Post by Yuli Ban » Mon Mar 01, 2021 1:16 am

To put it another way, Dragon Ball's great to rewatch because of scenes like this

https://www.youtube.com/watch?v=gyASQEM4izc
Image

And all the build-up to it. Seeing the Androids wreak havoc, Cell's rise, everyone falling before him, and the humiliations wrought with his arrogant boasts basically culminates in this scene particularly. You're watching powerful, hubristic villains get one-upped, and that feels good. It feels good no matter how simple or convoluted the story is, whether there are plenty of twists and turns and clashing motivations and hidden secrets and unexpectedly "real" moments.... or if it's a surreal kung fu fantasy story whose idea of a "twist" is "and then someone even stronger appeared!" Dragon Ball doesn't need much more and it's still great to watch because of that sense of catharsis. It just feels awesome to watch the haughty and mighty get taken down. It doesn't matter if that's through handing a legal notice to a prosecutor that convicts a powerful, privileged rapist or through an explosive Buddha Palm to the face.
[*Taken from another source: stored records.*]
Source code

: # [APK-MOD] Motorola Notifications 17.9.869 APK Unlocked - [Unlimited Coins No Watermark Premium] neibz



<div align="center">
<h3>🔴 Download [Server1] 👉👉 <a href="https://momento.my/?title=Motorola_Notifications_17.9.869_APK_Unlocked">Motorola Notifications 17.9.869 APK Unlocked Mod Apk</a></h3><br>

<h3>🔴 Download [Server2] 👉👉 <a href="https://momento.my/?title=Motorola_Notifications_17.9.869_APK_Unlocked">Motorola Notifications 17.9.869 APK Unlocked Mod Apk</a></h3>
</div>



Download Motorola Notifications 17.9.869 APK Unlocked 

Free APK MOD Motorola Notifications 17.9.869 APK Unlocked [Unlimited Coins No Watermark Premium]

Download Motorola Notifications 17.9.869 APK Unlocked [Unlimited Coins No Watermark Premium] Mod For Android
Whenever it doesn't do that, it gets frustratingly tedious and has to rely more on other elements to keep your attention, elements it never really did well precisely because of how simple of a story it is.
Because most of Dragon Ball is that, it just works. Slice of life also works, but the series rarely delves into that outside of filler.


As a tangent, this, I think, is also why Fusion Reborn is more popular than Wrath of the Dragon, despite the latter being basically the movie with the most plot, the most well-developed plot, and the best animation of the entire classic run of Dragon Ball. I still dream of a Dragon Ball OVA or mini-series with that art direction and level of animation fluidity. It just doesn't have the same sense of payoff. Goku feels like he bullshits a victory and steals it from someone else just because He's Goku™. Compared to movie 12 where Janemba's fucking the Monkey Pair up so magnificently that he's considered one of the best movie characters just because of that alone, and right when you're getting tired of his shtick and the constant one-sidedness, here comes Gogeta to effortlessly destroy him. Out of all the end-of-movie asspulls of the movie series, this was by far the best one by some raging distance.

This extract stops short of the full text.